- [WHAT IS BEING ASKED] Every line of the material that follows must be printed again exactly.

- [EXTRACTED INFORMATION]

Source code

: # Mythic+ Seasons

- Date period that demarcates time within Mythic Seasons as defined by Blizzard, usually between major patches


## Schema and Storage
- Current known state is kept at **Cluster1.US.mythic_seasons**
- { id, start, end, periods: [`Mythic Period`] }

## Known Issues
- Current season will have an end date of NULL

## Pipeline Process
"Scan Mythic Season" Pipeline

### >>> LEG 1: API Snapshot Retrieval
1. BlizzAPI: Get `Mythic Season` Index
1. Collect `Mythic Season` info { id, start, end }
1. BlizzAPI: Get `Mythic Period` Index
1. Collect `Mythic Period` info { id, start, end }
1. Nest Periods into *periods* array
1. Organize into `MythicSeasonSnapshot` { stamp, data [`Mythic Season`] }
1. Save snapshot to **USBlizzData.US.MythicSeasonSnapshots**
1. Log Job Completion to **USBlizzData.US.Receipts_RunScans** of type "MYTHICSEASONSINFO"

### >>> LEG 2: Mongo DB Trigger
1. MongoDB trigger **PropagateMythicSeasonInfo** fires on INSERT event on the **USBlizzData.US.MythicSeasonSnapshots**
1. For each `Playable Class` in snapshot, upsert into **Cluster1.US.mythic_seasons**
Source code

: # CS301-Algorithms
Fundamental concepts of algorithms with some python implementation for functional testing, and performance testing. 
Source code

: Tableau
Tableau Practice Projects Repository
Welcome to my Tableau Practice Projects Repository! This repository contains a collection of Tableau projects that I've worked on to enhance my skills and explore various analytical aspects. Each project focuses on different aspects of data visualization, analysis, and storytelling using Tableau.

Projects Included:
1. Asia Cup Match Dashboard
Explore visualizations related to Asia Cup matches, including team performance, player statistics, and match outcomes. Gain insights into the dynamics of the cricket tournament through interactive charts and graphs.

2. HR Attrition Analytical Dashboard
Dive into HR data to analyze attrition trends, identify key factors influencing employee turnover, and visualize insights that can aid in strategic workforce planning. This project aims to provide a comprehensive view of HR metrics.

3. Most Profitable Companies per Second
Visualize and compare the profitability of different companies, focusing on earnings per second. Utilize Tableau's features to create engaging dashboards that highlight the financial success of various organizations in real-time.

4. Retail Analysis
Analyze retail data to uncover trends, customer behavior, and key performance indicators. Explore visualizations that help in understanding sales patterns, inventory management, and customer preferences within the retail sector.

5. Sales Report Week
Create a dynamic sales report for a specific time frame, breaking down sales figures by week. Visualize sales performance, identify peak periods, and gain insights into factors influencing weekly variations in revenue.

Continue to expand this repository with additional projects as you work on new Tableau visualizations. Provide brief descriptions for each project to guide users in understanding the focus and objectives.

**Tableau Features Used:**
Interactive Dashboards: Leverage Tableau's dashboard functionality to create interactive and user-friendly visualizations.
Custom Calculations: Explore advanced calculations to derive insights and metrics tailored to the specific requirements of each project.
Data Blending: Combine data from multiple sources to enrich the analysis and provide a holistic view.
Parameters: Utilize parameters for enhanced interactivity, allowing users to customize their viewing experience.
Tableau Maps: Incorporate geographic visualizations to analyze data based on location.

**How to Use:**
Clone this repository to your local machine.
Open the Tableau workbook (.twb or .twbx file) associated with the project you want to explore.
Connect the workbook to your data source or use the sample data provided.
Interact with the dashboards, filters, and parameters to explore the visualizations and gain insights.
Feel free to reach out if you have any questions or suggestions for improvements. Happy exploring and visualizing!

- [EXERCISE OUTPUT]
Source code

: # Mythic+ Seasons

- Date period that demarcates time within Mythic Seasons as defined by Blizzard, usually between major patches


## Schema and Storage
- Current known state is kept at **Cluster1.US.mythic_seasons**
- { id, start, end, periods: [`Mythic Period`] }

## Known Issues
- Current season will have an end date of NULL

## Pipeline Process
"Scan Mythic Season" Pipeline

### >>> LEG 1: API Snapshot Retrieval
1. BlizzAPI: Get `Mythic Season` Index
1. Collect `Mythic Season` info { id, start, end }
1. BlizzAPI: Get `Mythic Period` Index
1. Collect `Mythic Period` info { id, start, end }
1. Nest Periods into *periods* array
1. Organize into `MythicSeasonSnapshot` { stamp, data [`Mythic Season`] }
1. Save snapshot to **USBlizzData.US.MythicSeasonSnapshots**
1. Log Job Completion to **USBlizzData.US.Receipts_RunScans** of type "MYTHICSEASONSINFO"

### >>> LEG 2: Mongo DB Trigger
1. MongoDB trigger **PropagateMythicSeasonInfo** fires on INSERT event on the **USBlizzData.US.MythicSeasonSnapshots**
1. For each `Playable Class` in snapshot, upsert into **Cluster1.US.mythic_seasons**
Source code

: # CS301-Algorithms
Fundamental concepts of algorithms with some python implementation for functional testing, and performance testing. 
Source code

: Tableau
Tableau Practice Projects Repository
Welcome to my Tableau Practice Projects Repository! This repository contains a collection of Tableau projects that I've worked on to enhance my skills and explore various analytical aspects. Each project focuses on different aspects of data visualization, analysis, and storytelling using Tableau.

Projects Included:
1. Asia Cup Match Dashboard
Explore visualizations related to Asia Cup matches, including team performance, player statistics, and match outcomes. Gain insights into the dynamics of the cricket tournament through interactive charts and graphs.

2. HR Attrition Analytical Dashboard
Dive into HR data to analyze attrition trends, identify key factors influencing employee turnover, and visualize insights that can aid in strategic workforce planning. This project aims to provide a comprehensive view of HR metrics.

3. Most Profitable Companies per Second
Visualize and compare the profitability of different companies, focusing on earnings per second. Utilize Tableau's features to create engaging dashboards that highlight the financial success of various organizations in real-time.

4. Retail Analysis
Analyze retail data to uncover trends, customer behavior, and key performance indicators. Explore visualizations that help in understanding sales patterns, inventory management, and customer preferences within the retail sector.

5. Sales Report Week
Create a dynamic sales report for a specific time frame, breaking down sales figures by week. Visualize sales performance, identify peak periods, and gain insights into factors influencing weekly variations in revenue.

Continue to expand this repository with additional projects as you work on new Tableau visualizations. Provide brief descriptions for each project to guide users in understanding the focus and objectives.

**Tableau Features Used:**
Interactive Dashboards: Leverage Tableau's dashboard functionality to create interactive and user-friendly visualizations.
Custom Calculations: Explore advanced calculations to derive insights and metrics tailored to the specific requirements of each project.
Data Blending: Combine data from multiple sources to enrich the analysis and provide a holistic view.
Parameters: Utilize parameters for enhanced interactivity, allowing users to customize their viewing experience.
Tableau Maps: Incorporate geographic visualizations to analyze data based on location.

**How to Use:**
Clone this repository to your local machine.
Open the Tableau workbook (.twb or .twbx file) associated with the project you want to explore.
Connect the workbook to your data source or use the sample data provided.
Interact with the dashboards, filters, and parameters to explore the visualizations and gain insights.
Feel free to reach out if you have any questions or suggestions for improvements. Happy exploring and visualizing!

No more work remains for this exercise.